そうはいうものの、まったく前方が見えない。
道路の境目さえ見えなくなってきた。
車の窓は真っ白で外の景色は見えない。
午後3時を過ぎていたが、一面真っ白。
方向感覚は、まったく失われる状態だ。
さすがに怖くなった。
「車が動けない。凄い雪だあ」
親戚の人に携帯を鳴らした。
その1時間後。
「このまんまだと、燃料がなくなってしまう。親戚の家に泊りに行く」
再び携帯を鳴らした。
「子供の服は大丈夫か」
「ああ、帽子がついたスキーウエアだから、大丈夫だよ」
そんなやり取りしたあと、消息が途絶えた。
この頃はすでに2時間で3メートルほどにもなる積雪になった。
「父ちゃん、怖いよ。家に帰れる?」
「うん、車を出よう。近くに親戚の家があるから泊めてもらおうか」
笑顔でなっちゃんに伝えた。
猛吹雪で、車の外では声も聞きとりにくい。
44歳で授かった一人娘。
2年前、妻を病気で亡くした。
祖父母ももう、他界している。
53歳の岡田さんはホタテ、カキなどの養殖で生計を立ててきた。
父一人、娘一人。
可愛くて仕方なかった。
料理、洗濯、学校の用意、母親の役目も必死でこなしてきた。
なっちゃんの大好きなハンバーグ料理も必死で覚えた。
一緒に朝ごはんを食べるために漁の時間を遅らせることも、しばしば。

「かわいいんだあ。夏音。このごろは母親にいうことが似てきてねえ」
幼馴染の友人に目じりを下げて、ニコニコしながら話す。
子煩悩は人一倍だった。

親戚の家が近い、と思った。
手探りで、娘の肩をひき寄せ吹雪の中を歩いた。
新雪で足がズボズボめり込む。
気温はどんどん下がる。
吸い込む空気が鼻に痛い。
喉を通ると肺が凍ってしまう感覚に陥る。
「もうすぐだからね」
「うん、頑張る」
大きな建物が目の前に現れた。
見上げると黒い影がそびえる。
「家かな?でも、灯りが見えないね。
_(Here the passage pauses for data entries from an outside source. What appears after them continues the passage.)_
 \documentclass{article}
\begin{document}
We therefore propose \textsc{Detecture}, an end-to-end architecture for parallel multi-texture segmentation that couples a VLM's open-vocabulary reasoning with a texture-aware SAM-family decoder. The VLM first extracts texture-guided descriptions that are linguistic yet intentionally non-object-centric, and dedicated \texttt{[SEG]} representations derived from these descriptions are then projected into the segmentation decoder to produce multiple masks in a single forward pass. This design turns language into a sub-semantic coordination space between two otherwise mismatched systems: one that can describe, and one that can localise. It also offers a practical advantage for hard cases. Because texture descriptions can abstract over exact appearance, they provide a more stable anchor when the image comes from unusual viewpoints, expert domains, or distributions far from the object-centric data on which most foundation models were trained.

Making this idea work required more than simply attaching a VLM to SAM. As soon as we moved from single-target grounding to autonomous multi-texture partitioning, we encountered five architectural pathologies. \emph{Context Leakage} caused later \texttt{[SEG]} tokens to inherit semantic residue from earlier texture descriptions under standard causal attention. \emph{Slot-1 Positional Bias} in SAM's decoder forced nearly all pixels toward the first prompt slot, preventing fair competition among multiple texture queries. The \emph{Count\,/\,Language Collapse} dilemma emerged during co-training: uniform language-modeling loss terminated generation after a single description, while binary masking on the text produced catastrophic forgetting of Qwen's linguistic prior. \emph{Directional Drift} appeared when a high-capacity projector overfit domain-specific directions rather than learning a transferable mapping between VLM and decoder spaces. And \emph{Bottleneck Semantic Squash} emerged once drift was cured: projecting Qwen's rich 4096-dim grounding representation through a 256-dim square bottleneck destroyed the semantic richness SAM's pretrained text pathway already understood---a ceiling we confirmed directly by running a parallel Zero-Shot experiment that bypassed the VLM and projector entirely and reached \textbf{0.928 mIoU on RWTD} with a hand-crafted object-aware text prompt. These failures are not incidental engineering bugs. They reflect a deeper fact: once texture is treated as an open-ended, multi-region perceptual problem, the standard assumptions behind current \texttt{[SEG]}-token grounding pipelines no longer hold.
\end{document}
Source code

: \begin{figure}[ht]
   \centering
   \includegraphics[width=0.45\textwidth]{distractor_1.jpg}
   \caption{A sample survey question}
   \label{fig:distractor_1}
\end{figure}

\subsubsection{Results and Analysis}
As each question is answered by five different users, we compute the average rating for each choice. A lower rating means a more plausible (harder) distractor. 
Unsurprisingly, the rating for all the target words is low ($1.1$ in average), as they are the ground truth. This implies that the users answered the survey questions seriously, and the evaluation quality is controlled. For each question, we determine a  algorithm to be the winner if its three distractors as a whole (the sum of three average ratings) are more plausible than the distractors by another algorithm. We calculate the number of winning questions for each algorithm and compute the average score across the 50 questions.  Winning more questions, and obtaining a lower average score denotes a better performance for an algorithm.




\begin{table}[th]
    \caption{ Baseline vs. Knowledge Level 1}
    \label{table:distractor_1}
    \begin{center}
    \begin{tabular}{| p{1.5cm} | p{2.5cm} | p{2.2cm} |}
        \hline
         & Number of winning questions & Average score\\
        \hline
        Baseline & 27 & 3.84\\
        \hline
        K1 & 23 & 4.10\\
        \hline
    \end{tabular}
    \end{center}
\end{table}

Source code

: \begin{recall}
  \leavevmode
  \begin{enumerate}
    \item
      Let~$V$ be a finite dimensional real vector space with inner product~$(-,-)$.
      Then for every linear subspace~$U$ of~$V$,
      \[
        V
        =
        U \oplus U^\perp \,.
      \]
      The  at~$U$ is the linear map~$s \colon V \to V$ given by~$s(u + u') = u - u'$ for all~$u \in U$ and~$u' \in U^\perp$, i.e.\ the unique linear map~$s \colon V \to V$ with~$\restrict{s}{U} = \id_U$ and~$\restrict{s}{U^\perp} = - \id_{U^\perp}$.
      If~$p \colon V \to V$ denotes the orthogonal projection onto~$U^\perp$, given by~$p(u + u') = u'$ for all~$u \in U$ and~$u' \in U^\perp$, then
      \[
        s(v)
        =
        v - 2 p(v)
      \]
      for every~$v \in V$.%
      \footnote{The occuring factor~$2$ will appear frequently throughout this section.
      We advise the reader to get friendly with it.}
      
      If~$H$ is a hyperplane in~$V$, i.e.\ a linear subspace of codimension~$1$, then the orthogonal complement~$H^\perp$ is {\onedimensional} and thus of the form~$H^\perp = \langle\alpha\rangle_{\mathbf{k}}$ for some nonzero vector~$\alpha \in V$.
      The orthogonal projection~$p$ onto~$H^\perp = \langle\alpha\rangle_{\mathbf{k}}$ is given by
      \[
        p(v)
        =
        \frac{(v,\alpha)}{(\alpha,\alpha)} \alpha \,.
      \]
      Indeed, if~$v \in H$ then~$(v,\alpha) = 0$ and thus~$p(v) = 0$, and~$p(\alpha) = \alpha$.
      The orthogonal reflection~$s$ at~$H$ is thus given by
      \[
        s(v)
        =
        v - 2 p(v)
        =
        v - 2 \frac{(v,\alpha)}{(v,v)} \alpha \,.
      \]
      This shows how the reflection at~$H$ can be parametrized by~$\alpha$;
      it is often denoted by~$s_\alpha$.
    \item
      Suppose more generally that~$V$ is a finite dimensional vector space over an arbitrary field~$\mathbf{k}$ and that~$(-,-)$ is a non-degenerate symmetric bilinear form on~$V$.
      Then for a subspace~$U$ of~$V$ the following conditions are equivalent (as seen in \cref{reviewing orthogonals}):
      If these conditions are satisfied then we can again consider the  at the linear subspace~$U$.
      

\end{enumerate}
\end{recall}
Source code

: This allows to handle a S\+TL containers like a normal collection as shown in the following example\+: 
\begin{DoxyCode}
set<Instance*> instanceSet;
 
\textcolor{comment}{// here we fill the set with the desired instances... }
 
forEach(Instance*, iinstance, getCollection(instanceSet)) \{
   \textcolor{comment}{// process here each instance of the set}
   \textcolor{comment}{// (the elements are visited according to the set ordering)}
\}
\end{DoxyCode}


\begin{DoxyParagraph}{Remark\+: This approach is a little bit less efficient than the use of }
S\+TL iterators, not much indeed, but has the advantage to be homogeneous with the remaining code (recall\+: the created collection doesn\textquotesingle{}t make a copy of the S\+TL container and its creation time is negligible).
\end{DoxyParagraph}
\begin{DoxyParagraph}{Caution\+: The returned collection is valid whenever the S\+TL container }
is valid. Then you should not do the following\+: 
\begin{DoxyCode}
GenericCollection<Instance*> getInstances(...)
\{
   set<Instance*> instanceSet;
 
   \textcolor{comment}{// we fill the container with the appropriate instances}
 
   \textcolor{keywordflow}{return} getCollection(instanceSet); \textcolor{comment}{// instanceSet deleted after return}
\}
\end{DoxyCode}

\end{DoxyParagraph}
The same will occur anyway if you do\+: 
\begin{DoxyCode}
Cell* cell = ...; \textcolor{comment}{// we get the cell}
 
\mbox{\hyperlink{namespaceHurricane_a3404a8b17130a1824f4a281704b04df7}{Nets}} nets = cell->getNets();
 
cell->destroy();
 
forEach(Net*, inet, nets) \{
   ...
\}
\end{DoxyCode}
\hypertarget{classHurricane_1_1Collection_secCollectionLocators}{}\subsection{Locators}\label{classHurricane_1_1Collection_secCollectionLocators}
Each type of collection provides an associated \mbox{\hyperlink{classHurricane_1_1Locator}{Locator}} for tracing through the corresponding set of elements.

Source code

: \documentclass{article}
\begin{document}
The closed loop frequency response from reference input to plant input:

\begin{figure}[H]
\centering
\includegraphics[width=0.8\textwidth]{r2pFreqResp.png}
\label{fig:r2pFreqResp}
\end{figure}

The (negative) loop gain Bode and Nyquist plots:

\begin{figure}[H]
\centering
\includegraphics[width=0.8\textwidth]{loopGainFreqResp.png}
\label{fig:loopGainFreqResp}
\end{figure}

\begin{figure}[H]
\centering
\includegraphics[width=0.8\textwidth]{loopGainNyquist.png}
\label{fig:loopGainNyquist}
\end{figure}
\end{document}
お父さん」

父は身体が冷え切って、言葉が出ないほど衰弱してきた。
家と思って辿り着いたのは、大きな倉庫だった。
牧場の敷地だった。
「なっちゃんごめんな、もうすぐ吹雪も止むから。頑張れ」
「うん。寒いね早く帰りたいね」

父は娘を抱き寄せた。
娘の背を倉庫の扉につけて抱き寄せるようにして風を防いだ。
暖をとるために、娘の全身に覆いかぶさった。
両腕を背中に回し、息の出来る空間を空けて冷気を防いだ。
それでも娘を守れないと、自らのジャンパーを脱いでくるんだ。
どれほどの時間を経たのだろうか?
「お父さん、お父さん返事して、とうちゃん、トウチャン・・・」
真っ暗だった。
吹雪は少し収まったが、冷気はますます厳しくなってきた。
「うん、うん」
声を振り絞っていた父から、やがて返事がなくなった。
重い。
でも、父の身体にはまだ、温かみがあった。
そのまま、眠ってしまった。
発見された朝7時ごろ、父の身体は半分雪に埋まっていた。
身体をあづけて10時間は経っていた。
捜査員に声をかけられたなっちゃんは声を上げて泣いた。
泣きじゃくった。
「お父さん!トウチャン。起きて、オキテ、起きてぇー!」
涙がとめどなく流れた。
体力が衰弱しているのに、涙だけはあふれた。
小学3年生の運命にしては、余りにも過酷な暴風雪。
とうとう、一人ぼっちになった。
神も仏も試練に耐える者だけに、試練を与えるというが・・・。
いい人を早く天国に呼ぶというが・・・。
【NEWS引用】北海道湧別町では3日午前7時5分頃、近くの漁師岡田幹男さん(53)が同町の倉庫前で、長女の小学3年夏音(9つ=なつね)さんを抱きかかえ、倒れていた。捜索中の道警遠軽署員が見つけた。岡田さんは、搬送先の病院で死亡が確認された。夏音さんは発見時、岡田さんに抱えられたまま泣いていた。夏音さんは手などに軽い凍傷を負ったが、命に別条はない。